▶ **DIRECTIONS**
Among the records below, how many lines contain "clone"? State the number and nothing more.

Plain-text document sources
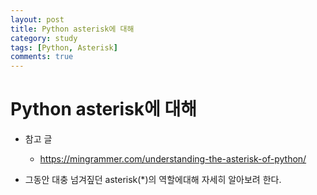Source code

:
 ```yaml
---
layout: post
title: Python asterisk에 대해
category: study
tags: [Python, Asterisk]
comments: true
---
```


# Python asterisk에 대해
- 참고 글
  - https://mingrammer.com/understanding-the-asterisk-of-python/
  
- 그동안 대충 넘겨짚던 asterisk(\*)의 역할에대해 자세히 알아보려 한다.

---

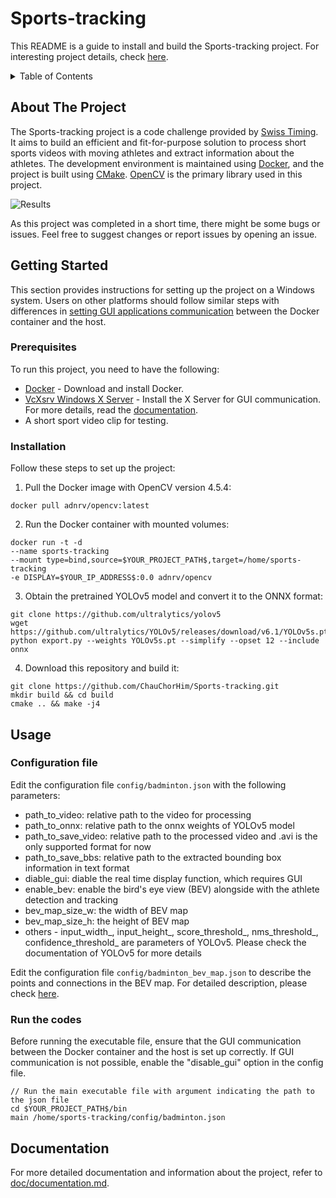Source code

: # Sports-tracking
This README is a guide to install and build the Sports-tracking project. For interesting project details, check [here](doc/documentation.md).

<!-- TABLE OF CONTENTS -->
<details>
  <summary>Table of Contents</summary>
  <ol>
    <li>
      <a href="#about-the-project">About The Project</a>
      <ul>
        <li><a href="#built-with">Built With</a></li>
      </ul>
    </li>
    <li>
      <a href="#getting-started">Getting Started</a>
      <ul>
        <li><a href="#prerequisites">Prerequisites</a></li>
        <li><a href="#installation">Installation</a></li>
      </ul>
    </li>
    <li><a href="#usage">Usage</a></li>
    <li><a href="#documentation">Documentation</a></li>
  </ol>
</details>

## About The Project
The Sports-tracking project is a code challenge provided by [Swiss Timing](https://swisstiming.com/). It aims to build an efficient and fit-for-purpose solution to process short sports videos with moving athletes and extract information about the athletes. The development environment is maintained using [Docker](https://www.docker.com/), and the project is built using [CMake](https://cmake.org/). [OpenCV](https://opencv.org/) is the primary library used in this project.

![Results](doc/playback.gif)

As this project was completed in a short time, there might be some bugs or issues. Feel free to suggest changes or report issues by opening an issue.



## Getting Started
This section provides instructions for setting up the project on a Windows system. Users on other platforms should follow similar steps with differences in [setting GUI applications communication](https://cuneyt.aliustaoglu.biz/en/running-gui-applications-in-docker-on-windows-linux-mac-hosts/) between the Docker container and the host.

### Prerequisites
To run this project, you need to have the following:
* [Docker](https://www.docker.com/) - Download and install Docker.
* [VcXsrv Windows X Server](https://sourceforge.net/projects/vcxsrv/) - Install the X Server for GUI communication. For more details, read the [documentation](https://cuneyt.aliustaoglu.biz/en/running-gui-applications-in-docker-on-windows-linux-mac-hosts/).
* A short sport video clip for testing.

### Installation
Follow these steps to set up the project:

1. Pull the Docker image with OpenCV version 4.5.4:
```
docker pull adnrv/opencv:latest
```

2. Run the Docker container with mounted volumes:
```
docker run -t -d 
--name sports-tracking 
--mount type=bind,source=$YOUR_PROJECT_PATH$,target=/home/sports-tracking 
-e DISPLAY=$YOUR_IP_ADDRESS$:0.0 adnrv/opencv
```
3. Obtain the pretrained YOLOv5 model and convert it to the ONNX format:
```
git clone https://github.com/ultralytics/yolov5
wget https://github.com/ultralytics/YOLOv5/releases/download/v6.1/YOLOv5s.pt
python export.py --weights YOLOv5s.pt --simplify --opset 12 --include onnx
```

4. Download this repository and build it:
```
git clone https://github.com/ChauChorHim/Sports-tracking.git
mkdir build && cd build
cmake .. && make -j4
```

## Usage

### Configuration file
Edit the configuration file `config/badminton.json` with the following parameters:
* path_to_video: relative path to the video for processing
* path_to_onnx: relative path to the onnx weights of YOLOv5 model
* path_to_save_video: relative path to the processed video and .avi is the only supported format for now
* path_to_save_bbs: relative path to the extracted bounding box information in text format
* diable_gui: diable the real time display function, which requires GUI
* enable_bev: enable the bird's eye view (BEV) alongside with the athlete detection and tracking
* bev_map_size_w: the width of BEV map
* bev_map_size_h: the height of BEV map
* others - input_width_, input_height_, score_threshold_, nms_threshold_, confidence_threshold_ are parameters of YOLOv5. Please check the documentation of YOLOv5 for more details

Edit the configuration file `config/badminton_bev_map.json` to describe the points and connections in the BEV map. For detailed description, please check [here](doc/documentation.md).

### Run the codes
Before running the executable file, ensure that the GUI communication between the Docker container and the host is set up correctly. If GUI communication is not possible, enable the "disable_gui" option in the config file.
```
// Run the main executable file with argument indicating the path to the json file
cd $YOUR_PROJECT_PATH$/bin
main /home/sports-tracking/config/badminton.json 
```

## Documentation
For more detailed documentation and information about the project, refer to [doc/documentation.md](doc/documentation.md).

--

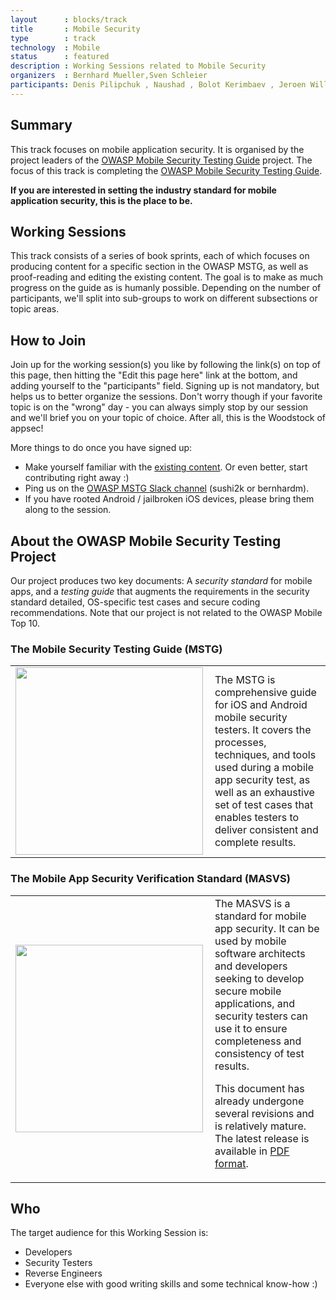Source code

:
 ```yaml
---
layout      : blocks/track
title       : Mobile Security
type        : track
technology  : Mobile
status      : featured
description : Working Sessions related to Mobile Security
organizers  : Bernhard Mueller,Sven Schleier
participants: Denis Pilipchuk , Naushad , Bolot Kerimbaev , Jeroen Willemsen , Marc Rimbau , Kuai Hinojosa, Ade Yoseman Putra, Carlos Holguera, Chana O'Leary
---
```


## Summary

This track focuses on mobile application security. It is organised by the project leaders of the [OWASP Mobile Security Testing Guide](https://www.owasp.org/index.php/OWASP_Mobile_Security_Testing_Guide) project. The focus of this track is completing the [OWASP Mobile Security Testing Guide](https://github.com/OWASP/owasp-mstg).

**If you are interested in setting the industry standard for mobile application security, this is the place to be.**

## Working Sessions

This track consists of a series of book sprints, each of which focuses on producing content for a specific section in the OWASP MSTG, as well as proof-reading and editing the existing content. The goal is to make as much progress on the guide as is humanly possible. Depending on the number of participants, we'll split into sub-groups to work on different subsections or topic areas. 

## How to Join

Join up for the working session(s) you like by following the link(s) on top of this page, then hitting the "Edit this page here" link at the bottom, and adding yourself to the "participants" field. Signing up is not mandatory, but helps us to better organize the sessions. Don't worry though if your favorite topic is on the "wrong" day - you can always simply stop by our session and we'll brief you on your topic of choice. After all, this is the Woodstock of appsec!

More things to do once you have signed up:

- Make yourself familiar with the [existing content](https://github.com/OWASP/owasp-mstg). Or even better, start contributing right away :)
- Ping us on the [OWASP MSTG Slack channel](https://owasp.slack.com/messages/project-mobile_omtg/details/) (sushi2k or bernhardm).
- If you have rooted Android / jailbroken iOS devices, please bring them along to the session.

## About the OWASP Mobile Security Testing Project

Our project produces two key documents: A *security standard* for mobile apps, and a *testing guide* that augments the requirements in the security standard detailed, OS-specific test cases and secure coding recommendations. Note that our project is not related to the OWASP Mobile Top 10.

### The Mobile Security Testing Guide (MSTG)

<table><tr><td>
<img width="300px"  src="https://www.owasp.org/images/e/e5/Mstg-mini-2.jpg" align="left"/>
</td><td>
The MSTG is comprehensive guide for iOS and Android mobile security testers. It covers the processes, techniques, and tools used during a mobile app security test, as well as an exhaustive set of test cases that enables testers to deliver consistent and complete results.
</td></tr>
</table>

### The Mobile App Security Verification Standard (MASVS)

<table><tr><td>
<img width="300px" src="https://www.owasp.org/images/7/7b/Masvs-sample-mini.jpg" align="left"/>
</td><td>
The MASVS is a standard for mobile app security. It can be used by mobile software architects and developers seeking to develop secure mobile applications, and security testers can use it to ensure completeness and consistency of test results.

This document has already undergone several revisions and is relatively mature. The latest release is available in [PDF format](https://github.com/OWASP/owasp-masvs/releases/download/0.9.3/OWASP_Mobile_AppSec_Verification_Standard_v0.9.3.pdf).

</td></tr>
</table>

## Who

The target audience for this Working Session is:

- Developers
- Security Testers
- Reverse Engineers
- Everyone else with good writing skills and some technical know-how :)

▶ **OUTPUT OF THE TASK**
2